TASK INSTRUCTIONS = Set each line of the records down again exactly, please.

MATERIAL SUPPLIED =
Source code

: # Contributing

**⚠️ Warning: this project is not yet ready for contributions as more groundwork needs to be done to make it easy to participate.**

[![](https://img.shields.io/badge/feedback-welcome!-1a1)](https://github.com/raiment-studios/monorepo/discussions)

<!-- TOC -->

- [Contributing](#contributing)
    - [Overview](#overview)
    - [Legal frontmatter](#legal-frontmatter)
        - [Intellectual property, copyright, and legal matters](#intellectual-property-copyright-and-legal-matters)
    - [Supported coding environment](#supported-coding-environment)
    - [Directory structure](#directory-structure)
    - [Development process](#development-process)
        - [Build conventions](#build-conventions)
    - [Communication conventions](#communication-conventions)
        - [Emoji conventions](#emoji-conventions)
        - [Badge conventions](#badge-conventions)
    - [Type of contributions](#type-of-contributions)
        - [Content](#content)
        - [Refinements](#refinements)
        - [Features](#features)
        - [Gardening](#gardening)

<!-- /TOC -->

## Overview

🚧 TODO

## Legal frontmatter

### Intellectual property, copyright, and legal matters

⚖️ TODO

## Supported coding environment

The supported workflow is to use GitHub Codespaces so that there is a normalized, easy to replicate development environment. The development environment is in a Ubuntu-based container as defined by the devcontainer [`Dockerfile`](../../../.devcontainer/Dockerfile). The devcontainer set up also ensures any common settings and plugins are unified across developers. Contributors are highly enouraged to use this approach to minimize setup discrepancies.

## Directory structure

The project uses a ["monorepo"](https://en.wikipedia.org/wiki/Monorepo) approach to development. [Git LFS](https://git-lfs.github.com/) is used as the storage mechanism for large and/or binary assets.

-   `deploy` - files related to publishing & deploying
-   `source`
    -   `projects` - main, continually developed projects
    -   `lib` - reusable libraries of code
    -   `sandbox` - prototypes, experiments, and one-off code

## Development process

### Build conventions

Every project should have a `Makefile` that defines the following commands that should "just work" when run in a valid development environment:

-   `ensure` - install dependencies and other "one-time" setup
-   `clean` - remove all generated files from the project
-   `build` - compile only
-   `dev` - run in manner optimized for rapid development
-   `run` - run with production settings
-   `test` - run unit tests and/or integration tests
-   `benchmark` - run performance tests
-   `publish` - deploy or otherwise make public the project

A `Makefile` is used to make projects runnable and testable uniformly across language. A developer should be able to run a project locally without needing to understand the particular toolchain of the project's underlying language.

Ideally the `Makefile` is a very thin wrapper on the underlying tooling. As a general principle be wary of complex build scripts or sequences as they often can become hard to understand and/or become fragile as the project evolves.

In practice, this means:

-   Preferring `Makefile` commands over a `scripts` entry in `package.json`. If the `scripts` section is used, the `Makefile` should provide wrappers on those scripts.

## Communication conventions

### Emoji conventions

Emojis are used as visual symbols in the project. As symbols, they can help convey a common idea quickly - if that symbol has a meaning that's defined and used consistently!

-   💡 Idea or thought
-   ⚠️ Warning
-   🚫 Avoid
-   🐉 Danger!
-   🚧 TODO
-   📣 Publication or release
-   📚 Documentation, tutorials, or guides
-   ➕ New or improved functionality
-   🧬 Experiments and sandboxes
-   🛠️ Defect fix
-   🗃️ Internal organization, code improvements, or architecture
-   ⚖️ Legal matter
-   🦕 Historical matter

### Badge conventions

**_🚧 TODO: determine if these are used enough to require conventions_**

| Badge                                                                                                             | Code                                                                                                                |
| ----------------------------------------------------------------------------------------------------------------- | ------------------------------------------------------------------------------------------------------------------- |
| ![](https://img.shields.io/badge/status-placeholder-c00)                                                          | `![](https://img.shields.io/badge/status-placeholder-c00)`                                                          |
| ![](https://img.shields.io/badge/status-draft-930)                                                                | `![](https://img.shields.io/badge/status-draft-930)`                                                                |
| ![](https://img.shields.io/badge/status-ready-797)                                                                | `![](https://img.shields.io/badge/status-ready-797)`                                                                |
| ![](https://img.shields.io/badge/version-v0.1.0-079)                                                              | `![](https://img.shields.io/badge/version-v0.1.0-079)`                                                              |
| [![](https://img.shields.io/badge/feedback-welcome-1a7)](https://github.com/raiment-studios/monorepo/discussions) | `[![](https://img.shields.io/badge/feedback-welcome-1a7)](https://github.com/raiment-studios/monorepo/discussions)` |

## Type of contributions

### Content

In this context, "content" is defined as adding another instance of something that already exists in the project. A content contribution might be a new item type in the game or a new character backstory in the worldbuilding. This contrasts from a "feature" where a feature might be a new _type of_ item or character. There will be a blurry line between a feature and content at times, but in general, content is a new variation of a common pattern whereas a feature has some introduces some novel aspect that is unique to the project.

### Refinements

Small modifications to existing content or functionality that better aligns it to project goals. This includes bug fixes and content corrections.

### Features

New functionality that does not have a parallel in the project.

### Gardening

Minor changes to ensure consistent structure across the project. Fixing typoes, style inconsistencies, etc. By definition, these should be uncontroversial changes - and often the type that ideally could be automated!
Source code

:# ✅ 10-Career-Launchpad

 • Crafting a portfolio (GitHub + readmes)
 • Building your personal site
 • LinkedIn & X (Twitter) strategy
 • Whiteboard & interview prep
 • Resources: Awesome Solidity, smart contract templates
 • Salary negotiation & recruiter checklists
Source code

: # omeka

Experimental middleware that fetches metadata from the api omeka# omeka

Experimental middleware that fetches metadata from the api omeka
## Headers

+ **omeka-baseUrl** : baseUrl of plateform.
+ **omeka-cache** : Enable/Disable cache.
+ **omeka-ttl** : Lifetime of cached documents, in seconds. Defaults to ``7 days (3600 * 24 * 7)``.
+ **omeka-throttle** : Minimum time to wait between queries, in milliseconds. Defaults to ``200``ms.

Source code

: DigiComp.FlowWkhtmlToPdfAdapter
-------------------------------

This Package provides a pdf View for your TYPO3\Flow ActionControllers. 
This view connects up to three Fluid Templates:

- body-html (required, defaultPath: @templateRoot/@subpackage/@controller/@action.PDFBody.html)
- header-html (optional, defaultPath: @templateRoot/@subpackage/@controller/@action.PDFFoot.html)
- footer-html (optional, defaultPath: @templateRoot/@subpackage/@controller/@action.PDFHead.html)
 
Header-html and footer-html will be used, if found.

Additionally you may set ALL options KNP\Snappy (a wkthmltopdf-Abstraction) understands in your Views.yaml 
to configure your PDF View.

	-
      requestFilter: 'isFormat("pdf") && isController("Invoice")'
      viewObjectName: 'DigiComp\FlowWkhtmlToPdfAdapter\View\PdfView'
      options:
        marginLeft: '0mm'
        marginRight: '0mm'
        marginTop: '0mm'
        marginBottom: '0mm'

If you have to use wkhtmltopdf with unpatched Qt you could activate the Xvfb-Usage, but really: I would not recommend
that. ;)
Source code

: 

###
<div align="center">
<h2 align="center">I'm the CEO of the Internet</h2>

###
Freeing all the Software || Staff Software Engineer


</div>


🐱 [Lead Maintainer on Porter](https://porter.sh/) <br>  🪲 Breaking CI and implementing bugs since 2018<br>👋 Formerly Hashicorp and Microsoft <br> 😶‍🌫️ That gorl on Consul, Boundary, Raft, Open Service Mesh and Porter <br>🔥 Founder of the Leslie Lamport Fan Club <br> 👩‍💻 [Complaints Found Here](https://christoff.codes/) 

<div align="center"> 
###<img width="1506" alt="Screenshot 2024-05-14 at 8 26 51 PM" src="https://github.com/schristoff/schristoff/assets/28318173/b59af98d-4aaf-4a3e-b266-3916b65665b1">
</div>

RESPONSE AREA =
Source code

: # Contributing

**⚠️ Warning: this project is not yet ready for contributions as more groundwork needs to be done to make it easy to participate.**

[![](https://img.shields.io/badge/feedback-welcome!-1a1)](https://github.com/raiment-studios/monorepo/discussions)

<!-- TOC -->

- [Contributing](#contributing)
    - [Overview](#overview)
    - [Legal frontmatter](#legal-frontmatter)
        - [Intellectual property, copyright, and legal matters](#intellectual-property-copyright-and-legal-matters)
    - [Supported coding environment](#supported-coding-environment)
    - [Directory structure](#directory-structure)
    - [Development process](#development-process)
        - [Build conventions](#build-conventions)
    - [Communication conventions](#communication-conventions)
        - [Emoji conventions](#emoji-conventions)
        - [Badge conventions](#badge-conventions)
    - [Type of contributions](#type-of-contributions)
        - [Content](#content)
        - [Refinements](#refinements)
        - [Features](#features)
        - [Gardening](#gardening)

<!-- /TOC -->

## Overview

🚧 TODO

## Legal frontmatter

### Intellectual property, copyright, and legal matters

⚖️ TODO

## Supported coding environment

The supported workflow is to use GitHub Codespaces so that there is a normalized, easy to replicate development environment. The development environment is in a Ubuntu-based container as defined by the devcontainer [`Dockerfile`](../../../.devcontainer/Dockerfile). The devcontainer set up also ensures any common settings and plugins are unified across developers. Contributors are highly enouraged to use this approach to minimize setup discrepancies.

## Directory structure

The project uses a ["monorepo"](https://en.wikipedia.org/wiki/Monorepo) approach to development. [Git LFS](https://git-lfs.github.com/) is used as the storage mechanism for large and/or binary assets.

-   `deploy` - files related to publishing & deploying
-   `source`
    -   `projects` - main, continually developed projects
    -   `lib` - reusable libraries of code
    -   `sandbox` - prototypes, experiments, and one-off code

## Development process

### Build conventions

Every project should have a `Makefile` that defines the following commands that should "just work" when run in a valid development environment:

-   `ensure` - install dependencies and other "one-time" setup
-   `clean` - remove all generated files from the project
-   `build` - compile only
-   `dev` - run in manner optimized for rapid development
-   `run` - run with production settings
-   `test` - run unit tests and/or integration tests
-   `benchmark` - run performance tests
-   `publish` - deploy or otherwise make public the project

A `Makefile` is used to make projects runnable and testable uniformly across language. A developer should be able to run a project locally without needing to understand the particular toolchain of the project's underlying language.

Ideally the `Makefile` is a very thin wrapper on the underlying tooling. As a general principle be wary of complex build scripts or sequences as they often can become hard to understand and/or become fragile as the project evolves.

In practice, this means:

-   Preferring `Makefile` commands over a `scripts` entry in `package.json`. If the `scripts` section is used, the `Makefile` should provide wrappers on those scripts.

## Communication conventions

### Emoji conventions

Emojis are used as visual symbols in the project. As symbols, they can help convey a common idea quickly - if that symbol has a meaning that's defined and used consistently!

-   💡 Idea or thought
-   ⚠️ Warning
-   🚫 Avoid
-   🐉 Danger!
-   🚧 TODO
-   📣 Publication or release
-   📚 Documentation, tutorials, or guides
-   ➕ New or improved functionality
-   🧬 Experiments and sandboxes
-   🛠️ Defect fix
-   🗃️ Internal organization, code improvements, or architecture
-   ⚖️ Legal matter
-   🦕 Historical matter

### Badge conventions

**_🚧 TODO: determine if these are used enough to require conventions_**

| Badge                                                                                                             | Code                                                                                                                |
| ----------------------------------------------------------------------------------------------------------------- | ------------------------------------------------------------------------------------------------------------------- |
| ![](https://img.shields.io/badge/status-placeholder-c00)                                                          | `![](https://img.shields.io/badge/status-placeholder-c00)`                                                          |
| ![](https://img.shields.io/badge/status-draft-930)                                                                | `![](https://img.shields.io/badge/status-draft-930)`                                                                |
| ![](https://img.shields.io/badge/status-ready-797)                                                                | `![](https://img.shields.io/badge/status-ready-797)`                                                                |
| ![](https://img.shields.io/badge/version-v0.1.0-079)                                                              | `![](https://img.shields.io/badge/version-v0.1.0-079)`                                                              |
| [![](https://img.shields.io/badge/feedback-welcome-1a7)](https://github.com/raiment-studios/monorepo/discussions) | `[![](https://img.shields.io/badge/feedback-welcome-1a7)](https://github.com/raiment-studios/monorepo/discussions)` |

## Type of contributions

### Content

In this context, "content" is defined as adding another instance of something that already exists in the project. A content contribution might be a new item type in the game or a new character backstory in the worldbuilding. This contrasts from a "feature" where a feature might be a new _type of_ item or character. There will be a blurry line between a feature and content at times, but in general, content is a new variation of a common pattern whereas a feature has some introduces some novel aspect that is unique to the project.

### Refinements

Small modifications to existing content or functionality that better aligns it to project goals. This includes bug fixes and content corrections.

### Features

New functionality that does not have a parallel in the project.

### Gardening

Minor changes to ensure consistent structure across the project. Fixing typoes, style inconsistencies, etc. By definition, these should be uncontroversial changes - and often the type that ideally could be automated!
Source code

:# ✅ 10-Career-Launchpad

 • Crafting a portfolio (GitHub + readmes)
 • Building your personal site
 • LinkedIn & X (Twitter) strategy
 • Whiteboard & interview prep
 • Resources: Awesome Solidity, smart contract templates
 • Salary negotiation & recruiter checklists
Source code

: # omeka

Experimental middleware that fetches metadata from the api omeka# omeka

Experimental middleware that fetches metadata from the api omeka
## Headers

+ **omeka-baseUrl** : baseUrl of plateform.
+ **omeka-cache** : Enable/Disable cache.
+ **omeka-ttl** : Lifetime of cached documents, in seconds. Defaults to ``7 days (3600 * 24 * 7)``.
+ **omeka-throttle** : Minimum time to wait between queries, in milliseconds. Defaults to ``200``ms.

Source code

: DigiComp.FlowWkhtmlToPdfAdapter
-------------------------------

This Package provides a pdf View for your TYPO3\Flow ActionControllers. 
This view connects up to three Fluid Templates:

- body-html (required, defaultPath: @templateRoot/@subpackage/@controller/@action.PDFBody.html)
- header-html (optional, defaultPath: @templateRoot/@subpackage/@controller/@action.PDFFoot.html)
- footer-html (optional, defaultPath: @templateRoot/@subpackage/@controller/@action.PDFHead.html)
 
Header-html and footer-html will be used, if found.

Additionally you may set ALL options KNP\Snappy (a wkthmltopdf-Abstraction) understands in your Views.yaml 
to configure your PDF View.

	-
      requestFilter: 'isFormat("pdf") && isController("Invoice")'
      viewObjectName: 'DigiComp\FlowWkhtmlToPdfAdapter\View\PdfView'
      options:
        marginLeft: '0mm'
        marginRight: '0mm'
        marginTop: '0mm'
        marginBottom: '0mm'

If you have to use wkhtmltopdf with unpatched Qt you could activate the Xvfb-Usage, but really: I would not recommend
that. ;)
Source code

: 

###
<div align="center">
<h2 align="center">I'm the CEO of the Internet</h2>

###
Freeing all the Software || Staff Software Engineer


</div>


🐱 [Lead Maintainer on Porter](https://porter.sh/) <br>  🪲 Breaking CI and implementing bugs since 2018<br>👋 Formerly Hashicorp and Microsoft <br> 😶‍🌫️ That gorl on Consul, Boundary, Raft, Open Service Mesh and Porter <br>🔥 Founder of the Leslie Lamport Fan Club <br> 👩‍💻 [Complaints Found Here](https://christoff.codes/) 

<div align="center"> 
###<img width="1506" alt="Screenshot 2024-05-14 at 8 26 51 PM" src="https://github.com/schristoff/schristoff/assets/28318173/b59af98d-4aaf-4a3e-b266-3916b65665b1">
</div>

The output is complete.